BRITISH Prime Minister Tony Blair has rejected growing calls to halt forced removals of Zimbabwean asylum seekers, telling campaigners: "We are not open for business."

Blair survived a week of relentless criticism from human rights campaigners, MPs and the media all urging Britain not to deport hundreds of failed asylum seekers back to Zimbabwe. Rights groups say asylum seekers face torture in Zimbabwe, with claims that some deportees had been tortured or simply disappeared.

Braving a stream of attacks on his government's policy, Blair came out fighting on Monday. He said allowing Zimbabweans to stay while deporting other nationalities would be granting special treatment, and would open the system to abuse.

"It would send out the impression that Britain is open for business," said Blair.

On Monday, Blair came under heavy attack from a leading British newspaper known for its anti-asylum and immigration stance. The Daily Mail which sells two million copies daily, ran a front page headline saying: For Pity's Sake Let Them Stay.

The paper dedicated four pages to Zimbabwean asylum seekers, accusing the government of "wretched pretence" over the Home Office's analysis of the situation in Zimbabwe.

"What makes matters worse is the wretched pretence by the Home Office that these people will be in no real danger if they are sent home. It is positively surreal. What planet are Ministers on?" the Mail said in an editorial comment.

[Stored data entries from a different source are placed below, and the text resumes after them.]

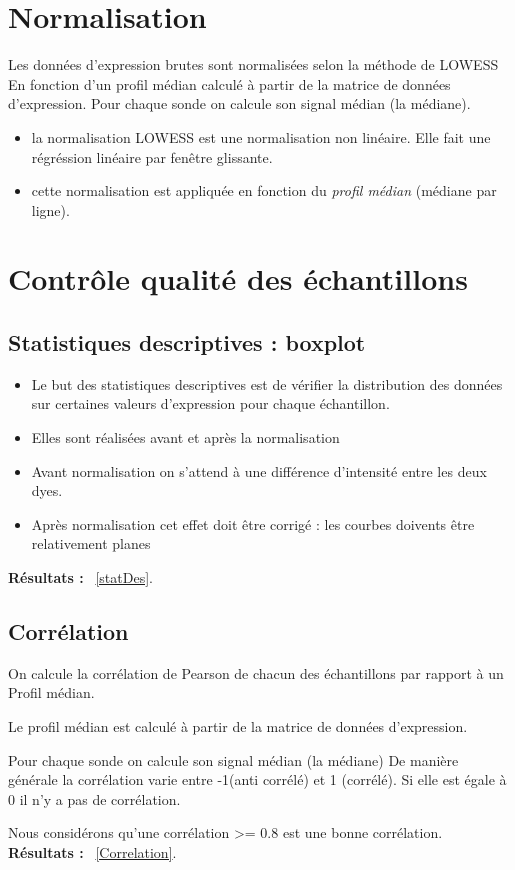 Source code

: \documentclass[a4paper]{article}
\begin{document}
\section*{Normalisation}
Les données d'expression brutes sont normalisées selon la méthode de LOWESS 
En fonction d'un profil médian calculé à partir de la matrice de données d'expression. Pour chaque sonde on calcule son signal médian (la médiane).
\begin{itemize}
\item la normalisation LOWESS est une normalisation non linéaire. Elle fait une régréssion linéaire par fenêtre glissante.
\item cette normalisation est appliquée en fonction du \emph{profil médian} (médiane par ligne).
\end{itemize}


\section*{Contrôle qualité des échantillons}
\subsection*{Statistiques descriptives : boxplot}
\begin{itemize}
\item Le but des statistiques descriptives est de vérifier la distribution des données sur certaines valeurs d'expression pour chaque échantillon.
\item Elles sont réalisées avant et après la normalisation
\item Avant normalisation on s'attend à une différence d'intensité entre les deux dyes.
\item Après normalisation cet effet doit être corrigé : les courbes doivents être relativement planes
\end{itemize}


\textbf{Résultats :} ~\ref{statDes}.

\subsection*{Corrélation}
On calcule la corrélation de Pearson de chacun des échantillons par rapport à un Profil médian.
\par
Le profil médian est calculé à partir de la matrice de données d'expression. 
\par
Pour chaque sonde on calcule son signal médian (la médiane)
%
De manière générale la corrélation varie entre -1(anti corrélé) et 1 (corrélé).
Si elle est égale à 0 il n'y a pas de corrélation.
\par
Nous considérons qu'une corrélation >= 0.8 est une bonne corrélation.
\\
\textbf{Résultats :} ~\ref{Correlation}.

\end{document}
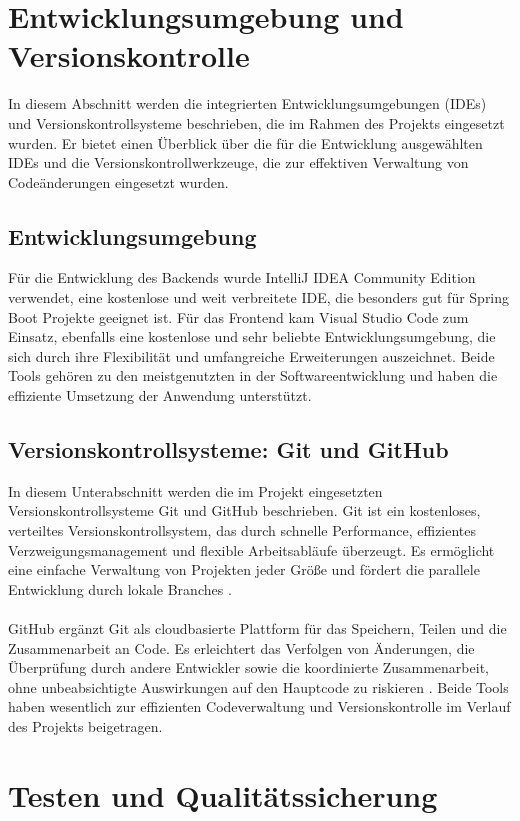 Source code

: \section{Entwicklungsumgebung und Versionskontrolle}
In diesem Abschnitt werden die integrierten Entwicklungsumgebungen (IDEs) und Versionskontrollsysteme beschrieben, die im Rahmen des Projekts eingesetzt wurden. Er bietet einen Überblick über die für die Entwicklung ausgewählten IDEs und die Versionskontrollwerkzeuge, die zur effektiven Verwaltung von Codeänderungen eingesetzt wurden.
\subsection{Entwicklungsumgebung}
Für die Entwicklung des Backends wurde IntelliJ IDEA Community Edition verwendet, eine kostenlose und weit verbreitete IDE, die besonders gut für Spring Boot Projekte geeignet ist. Für das Frontend kam Visual Studio Code zum Einsatz, ebenfalls eine kostenlose und sehr beliebte Entwicklungsumgebung, die sich durch ihre Flexibilität und umfangreiche Erweiterungen auszeichnet. Beide Tools gehören zu den meistgenutzten in der Softwareentwicklung und haben die effiziente Umsetzung der Anwendung unterstützt.


\subsection{Versionskontrollsysteme: Git und GitHub}

In diesem Unterabschnitt werden die im Projekt eingesetzten Versionskontrollsysteme Git und GitHub beschrieben. Git ist ein kostenloses, verteiltes Versionskontrollsystem, das durch schnelle Performance, effizientes Verzweigungsmanagement und flexible Arbeitsabläufe überzeugt. Es ermöglicht eine einfache Verwaltung von Projekten jeder Größe und fördert die parallele Entwicklung durch lokale Branches \cite{git-scmr:o.J}.\\ \\
GitHub ergänzt Git als cloudbasierte Plattform für das Speichern, Teilen und die Zusammenarbeit an Code. Es erleichtert das Verfolgen von Änderungen, die Überprüfung durch andere Entwickler sowie die koordinierte Zusammenarbeit, ohne unbeabsichtigte Auswirkungen auf den Hauptcode zu riskieren \cite{github:o.J}. Beide Tools haben wesentlich zur effizienten Codeverwaltung und Versionskontrolle im Verlauf des Projekts beigetragen.

\section{Testen und Qualitätssicherung}

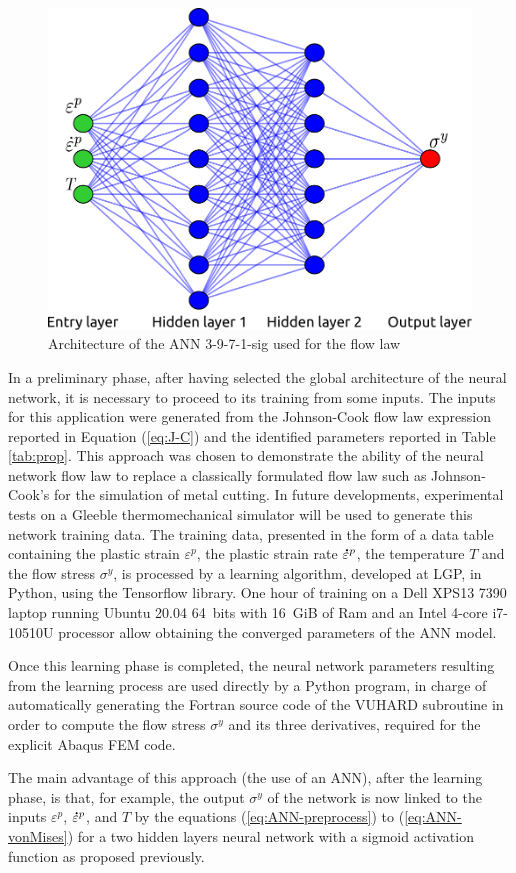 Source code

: \documentclass[preprint,12pt,times]{elsarticle}
\newcommand{\mdot}[1]{\accentset{\mbox{\bfseries .}}{#1}} %
\begin{document}
\begin{figure}[!h]
\centering
\includegraphics[width = 90 mm]{Figures/ANN}
\caption{Architecture of the ANN 3-9-7-1-sig used for the flow law}
\label{fig:ANN}
\end{figure}

In a preliminary phase, after having selected the global architecture of the neural network, it is necessary to proceed to its training from some inputs.
The inputs for this application were generated from the Johnson-Cook flow law expression reported in Equation (\ref{eq:J-C}) and the identified parameters reported in Table \ref{tab:prop}. This approach was chosen to demonstrate the ability of the neural network flow law to replace a classically formulated flow law such as Johnson-Cook's for the simulation of metal cutting. In future developments, experimental tests on a Gleeble thermomechanical simulator will be used to generate this network training data. The training data, presented in the form of a data table containing the plastic strain $\varepsilon^p$, the plastic strain rate $\mdot{\varepsilon}^p$, the temperature $T$ and the flow stress $\sigma^y$, is processed by a learning algorithm, developed at LGP, in Python, using the Tensorflow library. One hour of training on a Dell XPS13 7390 laptop running Ubuntu 20.04 64~bits with 16~GiB of Ram and an Intel 4-core i7-10510U processor allow obtaining the converged parameters of the ANN model.

Once this learning phase is completed, the neural network parameters resulting from the learning process are used directly by a Python program, in charge of automatically generating the Fortran source code of the VUHARD subroutine in order to compute the flow stress $\sigma^y$ and its three derivatives, required for the explicit Abaqus FEM code.

The main advantage of this approach (the use of an ANN), after the learning phase, is that, for example, the output $\sigma^y$ of the network is now linked to the inputs $\varepsilon^p$, $\mdot{\varepsilon}^p$, and $T$ by the equations (\ref{eq:ANN-preprocess}) to (\ref{eq:ANN-vonMises}) for a two hidden layers neural network with a sigmoid activation function as proposed previously.
\end{document}

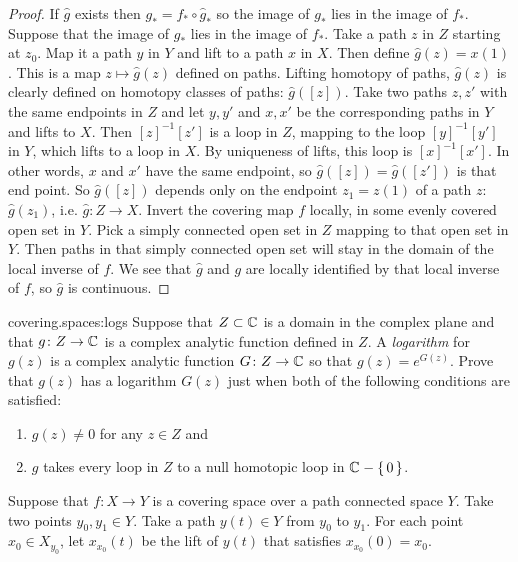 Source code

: \begin{proof}
If \(\hat{g}\) exists then \(g_*=f_* \circ \hat{g}_*\) so the image of \(g_*\) lies in the image of \(f_*\).
Suppose that the image of \(g_*\) lies in the image of \(f_*\).
Take a path \(z\) in \(Z\) starting at \(z_0\).
Map it a path \(y\) in \(Y\) and lift to a path \(x\) in \(X\).
Then define \(\hat{g}(z)=x(1)\).
This is a map \(z \mapsto \hat{g}(z)\) defined on paths.
Lifting homotopy of paths, \(\hat{g}(z)\) is clearly defined on homotopy classes of paths: \(\hat{g}([z])\).
Take two paths \(z,z'\) with the same endpoints in \(Z\) and let \(y,y'\) and \(x,x'\) be the corresponding paths in \(Y\) and lifts to \(X\).
Then \([z]^{-1}[z']\) is a loop in \(Z\), mapping to the loop \([y]^{-1}[y']\) in \(Y\), which lifts to a loop in \(X\).
By uniqueness of lifts, this loop is \([x]^{-1}[x']\).
In other words, \(x\) and \(x'\) have the same endpoint, so \(\hat{g}([z])=\hat{g}([z'])\) is that end point.
So \(\hat{g}([z])\) depends only on the endpoint \(z_1=z(1)\) of a path \(z\): \(\hat{g}(z_1)\), i.e. \(\hat{g} \colon Z \to X\).
Invert the covering map \(f\) locally, in some evenly covered open set in \(Y\).
Pick a simply connected open set in \(Z\) mapping to that open set in \(Y\).
Then paths in that simply connected open set will stay in the domain of the local inverse of \(f\).
We see that \(\hat{g}\) and \(g\) are locally identified by that local inverse of \(f\), so \(\hat{g}\) is continuous.
\end{proof}
\begin{problem}{covering.spaces:logs}
Suppose that \(Z \subset \mathbb{C}^{}\) is a domain in the complex plane and that \(g \colon Z \to \mathbb{C}^{}\) is a complex analytic function defined in \(Z\).
A \emph{logarithm} for \(g(z)\) is a complex analytic function \(G \colon Z \to \mathbb{C}^{}\) so that \(g(z)=e^{G(z)}\).
Prove that \(g(z)\) has a logarithm \(G(z)\) just when both of the following conditions are satisfied:
\begin{enumerate}
\item \(g(z) \ne 0\) for any \(z \in Z\) and
\item \(g\) takes every loop in \(Z\) to a null homotopic loop in \(\mathbb{C}^{}-\set{0}\).
\end{enumerate}
\end{problem}
Suppose that \(f \colon X \to Y\) is a covering space over a path connected space \(Y\).
Take two points \(y_0, y_1 \in Y\).
Take a path \(y(t) \in Y\) from \(y_0\) to \(y_1\).
For each point \(x_0 \in X_{y_0}\), let \(x_{x_0}(t)\) be the lift of \(y(t)\) that satisfies \(x_{x_0}(0)=x_0\).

It added: "Mugabe's regime is an evil that this government -- supposedly so moral, so egalitarian, so high-minded -- prefers not to confront. Having gone to war in the Balkans, Afghanistan and Iraq, it not only fails to lift an effective finger against Mugabe but shamefully intends to deliver his asylum seeking opponents into his clutches. Britain will be sadly diminished if these deportations to Zimbabwe aren't stopped."

The Mail also wrapped in its powerful columnist Melanie Phillips, a writer who has previously formed common front with her paper to attack asylum seekers.

"This is wholly unacceptable," she wrote in her column. "It means sending people back indiscriminately into Mugabe's terror, regardless of whether or not they are genuine refugees, merely to stop more from coming. The government was quick to intervene to end tyranny in Bosnia. What about making Zimbabwe's tyranny history?"

Home Office officials said 95 Zimbabweans had been deported in the first three months of 2005.